* **Input records**
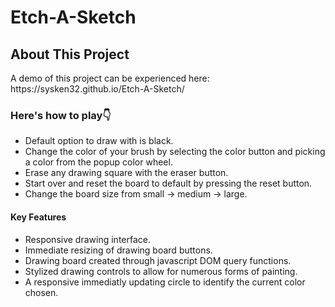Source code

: # Etch-A-Sketch
<h2>About This Project</h2>
<p>A demo of this project can be experienced here: https://sysken32.github.io/Etch-A-Sketch/</p>
<h3>Here's how to play👇</h3>
<ul>
  <li>Default option to draw with is black.</li>
  <li>Change the color of your brush by selecting the color button and picking a color from the popup color wheel.</li>
  <li>Erase any drawing square with the eraser button.</li>
  <li>Start over and reset the board to default by pressing the reset button. </li>
  <li>Change the board size from small -> medium -> large.</li>
</ul>
<p><h4>Key Features</h4>
<ul>
  <li>Responsive drawing interface.</li>
  <li>Immediate resizing of drawing board buttons.</li>
  <li>Drawing board created through javascript DOM query functions.</li>
  <li>Stylized drawing controls to allow for numerous forms of painting.</li>
  <li>A responsive immediatly updating circle to identify the current color chosen.</li>
</ul>
</p>
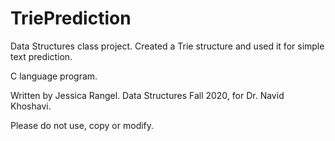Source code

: # TriePrediction
Data Structures class project. Created a Trie structure and used it for simple text prediction.

C language program.

Written by Jessica Rangel. Data Structures Fall 2020, for Dr. Navid Khoshavi.

Please do not use, copy or modify.
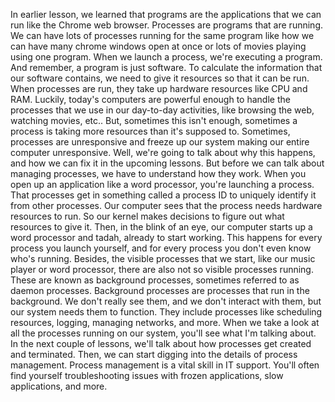 In earlier lesson, we learned that programs are the applications that we can run
like the Chrome web browser. Processes are programs that are running. We can
have lots of processes running for the same program like how we can have many
chrome windows open at once or lots of movies playing using one program. When we
launch a process, we're executing a program. And remember, a program is just
software. To calculate the information that our software contains, we need to
give it resources so that it can be run. When processes are run, they take up
hardware resources like CPU and RAM. Luckily, today's computers are powerful
enough to handle the processes that we use in our day-to-day activities, like
browsing the web, watching movies, etc.. But, sometimes this isn't enough,
sometimes a process is taking more resources than it's supposed to. Sometimes,
processes are unresponsive and freeze up our system making our entire computer
unresponsive. Well, we're going to talk about why this happens, and how we can
fix it in the upcoming lessons. But before we can talk about managing processes,
we have to understand how they work. When you open up an application like a word
processor, you're launching a process. That processes get in something called a
process ID to uniquely identify it from other processes. Our computer sees that
the process needs hardware resources to run. So our kernel makes decisions to
figure out what resources to give it. Then, in the blink of an eye, our computer
starts up a word processor and tadah, already to start working. This happens for
every process you launch yourself, and for every process you don't even know
who's running. Besides, the visible processes that we start, like our music
player or word processor, there are also not so visible processes running. These
are known as background processes, sometimes referred to as daemon processes.
Background processes are processes that run in the background. We don't really
see them, and we don't interact with them, but our system needs them to
function. They include processes like scheduling resources, logging, managing
networks, and more. When we take a look at all the processes running on our
system, you'll see what I'm talking about. In the next couple of lessons, we'll
talk about how processes get created and terminated. Then, we can start digging
into the details of process management. Process management is a vital skill in
IT support. You'll often find yourself troubleshooting issues with frozen
applications, slow applications, and more.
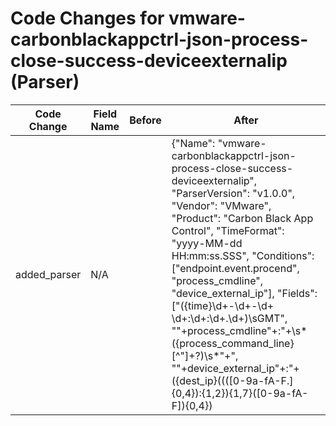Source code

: # Code Changes for vmware-carbonblackappctrl-json-process-close-success-deviceexternalip (Parser)

| Code Change | Field Name | Before | After |
|-------------|------------|--------|-------|
| added_parser | N/A |  | {"Name": "vmware-carbonblackappctrl-json-process-close-success-deviceexternalip", "ParserVersion": "v1.0.0", "Vendor": "VMware", "Product": "Carbon Black App Control", "TimeFormat": "yyyy-MM-dd HH:mm:ss.SSS", "Conditions": ["endpoint.event.procend", "process_cmdline", "device_external_ip"], "Fields": ["({time}\d+-\d+-\d+ \d+:\d+:\d+.\d+)\sGMT", "\"+process_cmdline\"+:\"+\s*({process_command_line}[^\"]+?)\s*\"+", "\"+device_external_ip\"+:\"+({dest_ip}((([0-9a-fA-F.]{0,4}):{1,2}){1,7}([0-9a-fA-F]){0,4})|(((25[0-5]|(2[0-4]|1\d|[0-9]|)\d)\.?\b){4}))(:({dest_port}\d+))?\"+", "\"+process_pid\"+:({process_id}\d+)", "\"+device_name\"+:\"+({host}[^\"]+)\"+", "\"+process_path\"+:\"+({process_path}({process_dir}(:?[\w:]+)?[^\"]*\\)({process_name}[^\"]+))", "\"+action\"+:\"+({action}[^\"]+)\"+", "\"+parent_cmdline\"+:\"+\s*({parent_process_command_line}[^,\"]+)", "\"+parent_pid\"+:({parent_process_id}\d+)", "\"+process_guid\"+:\"+({process_guid}[^,\"]+)?\"*\,", "\"+parent_guid\"+:\"+({parent_process_guid}[^,\"]+)?\"*\,", "\"+alert_id\"+:\"+({alert_id}[^,\"]\"+)?\,", "\"+type\"+:\"+({event_category}[^\"]+)\"+", "\"device_id\"+:\"+({device_id}[^\",]+)", "\"+device_os\"+:\"+({os}[^\"]+)\"+", "\"device_timestamp\"+:\"+({time}\d\d\d\d-\d\d-\d\d \d\d:\d\d:\d\d\.\d\d\d)", "\"+process_username\"+:\"+(({domain}[^\\,]+)\\+)?(Citrix Delivery Services Resources|SYSTEM|NETWORK SERVICE|LOCAL SERVICE|({user}[\w\.\-\!\#\^\~]{1,40}\$?))\"+"], "DupFields": ["event_category->operation_type"]} |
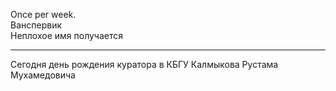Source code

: 
Once per week.  
Ванспервик  
Неплохое имя получается  

---
Сегодня день рождения куратора в КБГУ Калмыкова Рустама Мухамедовича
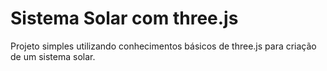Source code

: # Sistema Solar com three.js

Projeto simples utilizando conhecimentos básicos de three.js para criação de um sistema solar.
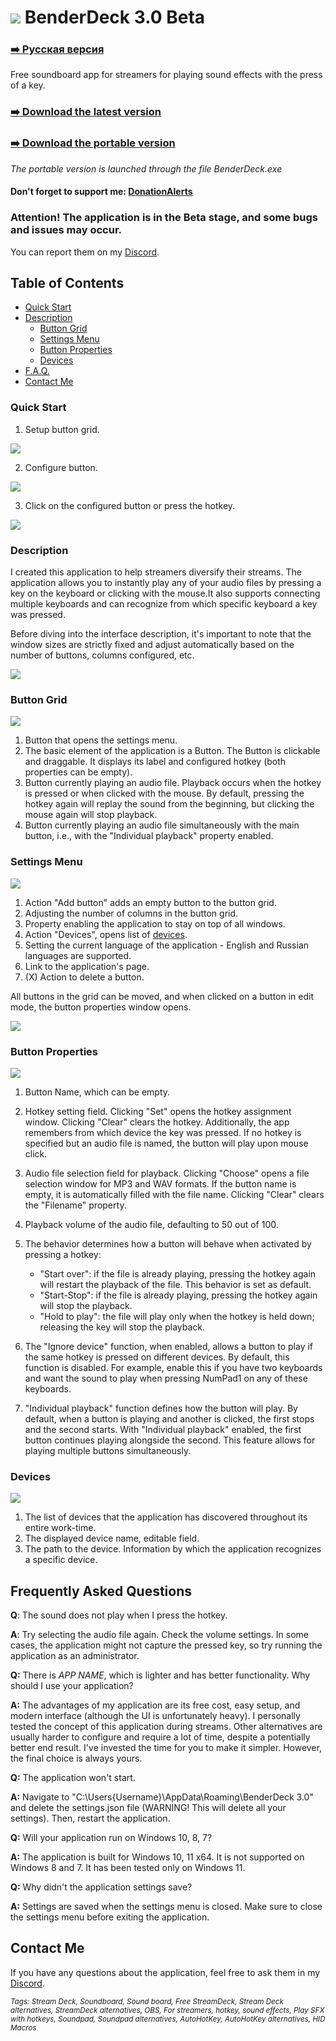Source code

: # ![](/Screenshots/Square44x44Logo.altform-lightunplated_targetsize-32.png) BenderDeck 3.0 Beta

### [:arrow_right: Русская версия](https://github.com/PavlikBender/BenderDeck/blob/main/README_RU.md)
Free soundboard app for streamers for playing sound effects with the press of a key.
### [:arrow_right: Download the latest version](https://github.com/PavlikBender/BenderDeck/releases/download/v3.0.1/BenderDeck301.zip)
### [:arrow_right: Download the portable version](https://github.com/PavlikBender/BenderDeck/releases/download/v3.0.1/BenderDeck301Portable.zip)

*The portable version is launched through the file BenderDeck.exe*

#### Don't forget to support me: [DonationAlerts](https://www.donationalerts.com/r/pavlikbender) 

### **Attention!** The application is in the Beta stage, and some bugs and issues may occur.

You can report them on my [Discord](https://discord.com/invite/gaVrv6k).

## Table of Contents
- [Quick Start](#quick-start)
- [Description](#description)
  - [Button Grid](#button-grid)
  - [Settings Menu](#settings-menu)
  - [Button Properties](#button-properties)
  - [Devices](#devices)
- [F.A.Q.](#frequently-asked-questions)
- [Contact Me](#contact-me)

### Quick Start
1. Setup button grid.

![](/Screenshots/QS1En.gif)

2. Configure button.

![](/Screenshots/QS2En.gif)

3. Click on the configured button or press the hotkey.

![](/Screenshots/QS3.gif)

### Description

I created this application to help streamers diversify their streams. The application allows you to instantly play any of your audio files by pressing a key on the keyboard or clicking with the mouse.It also supports connecting multiple keyboards and can recognize from which specific keyboard a key was pressed.

Before diving into the interface description, it's important to note that the window sizes are strictly fixed and adjust automatically based on the number of buttons, columns configured, etc.

![](/Screenshots/Resizability.gif)

### Button Grid
![](/Screenshots/ButtonGrid.png)

1. Button that opens the settings menu.
2. The basic element of the application is a Button. The Button is clickable and draggable. It displays its label and configured hotkey (both properties can be empty).
3. Button currently playing an audio file. Playback occurs when the hotkey is pressed or when clicked with the mouse. By default, pressing the hotkey again will replay the sound from the beginning, but clicking the mouse again will stop playback.
5. Button currently playing an audio file simultaneously with the main button, i.e., with the "Individual playback" property enabled.

### Settings Menu
![](/Screenshots/MenuEn.png)

1. Action "Add button" adds an empty button to the button grid.
2. Adjusting the number of columns in the button grid.
3. Property enabling the application to stay on top of all windows.
4. Action "Devices", opens list of [devices](#devices).
5. Setting the current language of the application - English and Russian languages are supported.
6. Link to the application's page.
7. (X) Action to delete a button.

All buttons in the grid can be moved, and when clicked on a button in edit mode, the button properties window opens.

![](/Screenshots/Moving.gif)

### Button Properties
![](/Screenshots/ButtonEn.png)

1. Button Name, which can be empty.
2. Hotkey setting field. Clicking "Set" opens the hotkey assignment window. Clicking "Clear" clears the hotkey. Additionally, the app remembers from which device the key was pressed. If no hotkey is specified but an audio file is named, the button will play upon mouse click.
3. Audio file selection field for playback. Clicking "Choose" opens a file selection window for MP3 and WAV formats. If the button name is empty, it is automatically filled with the file name. Clicking "Clear" clears the "Filename" property.
4. Playback volume of the audio file, defaulting to 50 out of 100.
5. The behavior determines how a button will behave when activated by pressing a hotkey:
   - "Start over": if the file is already playing, pressing the hotkey again will restart the playback of the file. This behavior is set as default.
   - "Start-Stop": if the file is already playing, pressing the hotkey again will stop the playback.
   - "Hold to play": the file will play only when the hotkey is held down; releasing the key will stop the playback.

6. The "Ignore device" function, when enabled, allows a button to play if the same hotkey is pressed on different devices. By default, this function is disabled. For example, enable this if you have two keyboards and want the sound to play when pressing NumPad1 on any of these keyboards.
7. "Individual playback" function defines how the button will play. By default, when a button is playing and another is clicked, the first stops and the second starts. With "Individual playback" enabled, the first button continues playing alongside the second. This feature allows for playing multiple buttons simultaneously.

### Devices
![](/Screenshots/DevicesEn.png)

1. The list of devices that the application has discovered throughout its entire work-time.
2. The displayed device name, editable field.
3. The path to the device. Information by which the application recognizes a specific device.

## Frequently Asked Questions

**Q**: The sound does not play when I press the hotkey.

**A**: Try selecting the audio file again. Check the volume settings. In some cases, the application might not capture the pressed key, so try running the application as an administrator.

**Q:** There is *APP NAME*, which is lighter and has better functionality. Why should I use your application?

**A:** The advantages of my application are its free cost, easy setup, and modern interface (although the UI is unfortunately heavy). I personally tested the concept of this application during streams. Other alternatives are usually harder to configure and require a lot of time, despite a potentially better end result. I've invested the time for you to make it simpler. However, the final choice is always yours.

**Q:** The application won't start.

**A:** Navigate to "C:\Users\{Username}\AppData\Roaming\BenderDeck 3.0" and delete the settings.json file (WARNING! This will delete all your settings). Then, restart the application.

**Q:** Will your application run on Windows 10, 8, 7?

**A:** The application is built for Windows 10, 11 x64. It is not supported on Windows 8 and 7. It has been tested only on Windows 11.

**Q:** Why didn't the application settings save?

**A:** Settings are saved when the settings menu is closed. Make sure to close the settings menu before exiting the application.

## Contact Me
If you have any questions about the application, feel free to ask them in my [Discord](https://discord.com/invite/gaVrv6k).

<sub>*Tags: Stream Deck, Soundboard, Sound board, Free StreamDeck, Stream Deck alternatives, StreamDeck alternatives, OBS, For streamers, hotkey, sound effects, Play SFX with hotkeys, Soundpad, Soundpad alternatives, AutoHotKey, AutoHotKey alternatives, HID Macros*</sub>
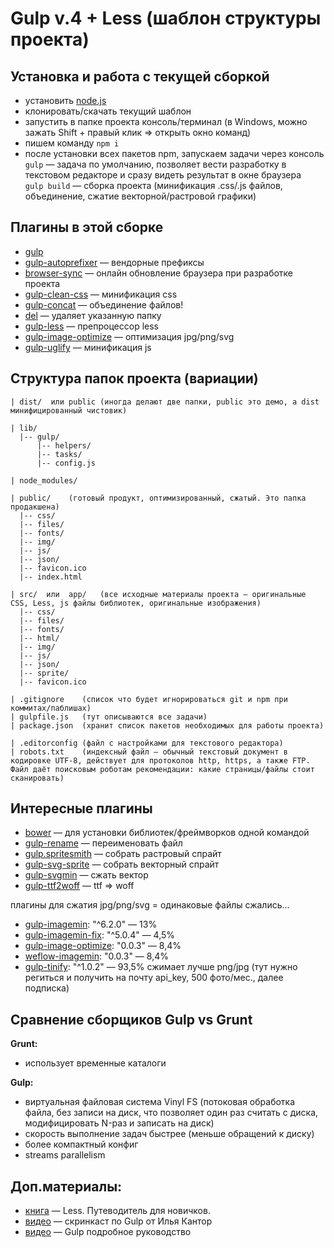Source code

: # Gulp v.4 + Less (шаблон структуры проекта)

## Установка и работа с текущей сборкой
+ установить [node.js](https://nodejs.org/en/)
+ клонировать/скачать текущий шаблон
+ запустить в папке проекта консоль/терминал (в Windows, можно зажать Shift + правый клик => открыть окно команд)
+ пишем команду `npm i`
+ после установки всех пакетов npm, запускаем задачи через консоль  
  `gulp` — задача по умолчанию, позволяет вести разработку в текстовом редакторе и сразу видеть результат в окне браузера  
  `gulp build` — сборка проекта (минификация .css/.js файлов, объединение, сжатие векторной/растровой графики)

## Плагины в этой сборке
+ [gulp](https://gulpjs.com/)
+ [gulp-autoprefixer](https://www.npmjs.com/package/gulp-autoprefixer) — вендорные префиксы
+ [browser-sync](https://www.browsersync.io/) — онлайн обновление браузера при разработке проекта
+ [gulp-clean-css](https://www.npmjs.com/package/gulp-clean-css) — минификация css 
+ [gulp-concat](https://www.npmjs.com/package/gulp-concat/) — объединение файлов!
+ [del](https://www.npmjs.com/package/del) — удаляет указанную папку
+ [gulp-less](https://www.npmjs.com/package/gulp-less) — препроцессор less
+ [gulp-image-optimize](https://www.npmjs.com/package/gulp-image-optimize) — оптимизация jpg/png/svg
+ [gulp-uglify](https://www.npmjs.com/package/gulp-uglify) — минификация js 

## Структура папок проекта (вариации)

    | dist/  или public (иногда делают две папки, public это демо, а dist минифицированный чистовик)

    | lib/
      |-- gulp/
          |-- helpers/
          |-- tasks/
          |-- config.js

    | node_modules/

    | public/    (готовый продукт, оптимизированный, сжатый. Это папка продакшена)
      |-- css/
      |-- files/
      |-- fonts/
      |-- img/
      |-- js/
      |-- json/
      |-- favicon.ico
      |-- index.html

    | src/  или  app/   (все исходные материалы проекта – оригинальные CSS, Less, js файлы библиотек, оригинальные изображения)
      |-- css/
      |-- files/
      |-- fonts/
      |-- html/
      |-- img/
      |-- js/
      |-- json/
      |-- sprite/
      |-- favicon.ico

    | .gitignore    (список что будет игнорироваться git и npm при коммитах/паблишах)
    | gulpfile.js   (тут описываются все задачи)
    | package.json  (хранит список пакетов необходимых для работы проекта)
    
    | .editorconfig (файл с настройками для текстового редактора)
    | robots.txt    (индексный файл — обычный текстовый документ в кодировке UTF-8, действует для протоколов http, https, а также FTP. Файл даёт поисковым роботам рекомендации: какие страницы/файлы стоит сканировать) 

## Интересные плагины
+ [bower](https://www.npmjs.com/package/gulp-bower) — для установки библиотек/фреймворков одной командой
+ [gulp-rename](https://www.npmjs.com/package/gulp-rename) — переименовать файл 
+ [gulp.spritesmith](https://www.npmjs.com/package/gulp.spritesmith/) — собрать растровый спрайт
+ [gulp-svg-sprite](https://www.npmjs.com/package/gulp-svg-sprite) — собрать векторный спрайт
+ [gulp-svgmin](https://www.npmjs.com/package/gulp-svgmin/) — сжать вектор
+ [gulp-ttf2woff](https://www.npmjs.com/package/gulp-ttf2woff/) — ttf => woff

плагины для сжатия jpg/png/svg = одинаковые файлы сжались...
+ [gulp-imagemin](https://www.npmjs.com/package/gulp-imagemin): "^6.2.0" — 13%
+ [gulp-imagemin-fix](https://www.npmjs.com/package/gulp-imagemin-fix/): "^5.0.4" — 4,5%
+ [gulp-image-optimize](https://www.npmjs.com/package/gulp-image-optimize): "0.0.3" — 8,4%
+ [weflow-imagemin](https://www.npmjs.com/package/weflow-imagemin/): "0.0.3" — 8,4%
+ [gulp-tinify](https://www.npmjs.com/package/gulp-tinify/): "^1.0.2" — 93,5% сжимает лучше png/jpg (тут нужно региться и получить на почту api_key, 500 фото/мес., далее подписка) 


## Сравнение сборщиков Gulp vs Grunt
**Grunt:**
  - использует временные каталоги 
  
**Gulp:**
 - виртуальная файловая система Vinyl FS (потоковая обработка файла, без записи на диск, что позволяет один раз считать с диска, модифицировать N-раз и записать на диск) 
 - скорость выполнение задач быстрее (меньше обращений к диску)
 - более компактный конфиг 
 - streams parallelism  

## Доп.материалы:
+ [книга](https://mrmlnc.gitbooks.io/less-guidebook-for-beginners/content/) — Less. Путеводитель для новичков.
+ [видео](https://www.youtube.com/watch?v=uPk6lQoTThE&list=PLDyvV36pndZFLTE13V4qNWTZbeipNhCgQ) — скринкаст по Gulp от Илья Кантор
+ [видео](https://youtu.be/vW51JUVT66w) — Gulp подробное руководство
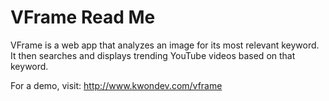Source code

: # VFrame Read Me

VFrame is a web app that analyzes an image for its most relevant keyword. It then searches and displays trending YouTube videos based on that keyword.

For a demo, visit: http://www.kwondev.com/vframe
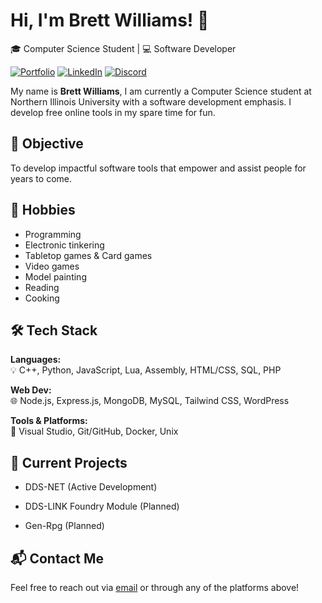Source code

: # Hi, I'm Brett Williams! 👋  
🎓 Computer Science Student | 💻 Software Developer

[![Portfolio](https://img.shields.io/badge/Portfolio-etherawaits.github.io-blue)](https://etherawaits.github.io)
[![LinkedIn](https://img.shields.io/badge/LinkedIn-Brett%20Williams-blue?logo=linkedin)](https://linkedin.com/in/brettwilliams343/)
[![Discord](https://img.shields.io/badge/Discord-etherawaits-7289DA?logo=discord)](https://discordapp.com/users/etherawaits)

My name is **Brett Williams**, I am currently a Computer Science student at Northern Illinois University with a software development emphasis. I develop free online tools in my spare time for fun.

## 🎯 Objective
To develop impactful software tools that empower and assist people for years to come.

## 💚 Hobbies
- Programming
- Electronic tinkering
- Tabletop games & Card games
- Video games
- Model painting
- Reading
- Cooking

## 🛠️ Tech Stack

**Languages:**  
💡 C++, Python, JavaScript, Lua, Assembly, HTML/CSS, SQL, PHP  

**Web Dev:**  
🌐 Node.js, Express.js, MongoDB, MySQL, Tailwind CSS, WordPress  

**Tools & Platforms:**  
🧰 Visual Studio, Git/GitHub, Docker, Unix

## 🚧 Current Projects

- DDS-NET (Active Development)

- DDS-LINK Foundry Module (Planned)

- Gen-Rpg (Planned)

## 📬 Contact Me

Feel free to reach out via [email](mailto:brettwilliams343@gmail.com) or through any of the platforms above!


<!--
**EtherAwaits/EtherAwaits** is a ✨ _special_ ✨ repository because its `README.md` (this file) appears on your GitHub profile.

Here are some ideas to get you started:

- 🔭 I’m currently working on ...
- 🌱 I’m currently learning ...
- 👯 I’m looking to collaborate on ...
- 🤔 I’m looking for help with ...
- 💬 Ask me about ...
- 📫 How to reach me: ...
- 😄 Pronouns: ...
- ⚡ Fun fact: ...
-->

* **Directions**
From the line containing "Here are some" down to the final line of the data, write out every line exactly; both the first and last of these belong in your answer, and nothing else does.

* **Task result**
Here are some ideas to get you started:

- 🔭 I’m currently working on ...
- 🌱 I’m currently learning ...
- 👯 I’m looking to collaborate on ...
- 🤔 I’m looking for help with ...
- 💬 Ask me about ...
- 📫 How to reach me: ...
- 😄 Pronouns: ...
- ⚡ Fun fact: ...
-->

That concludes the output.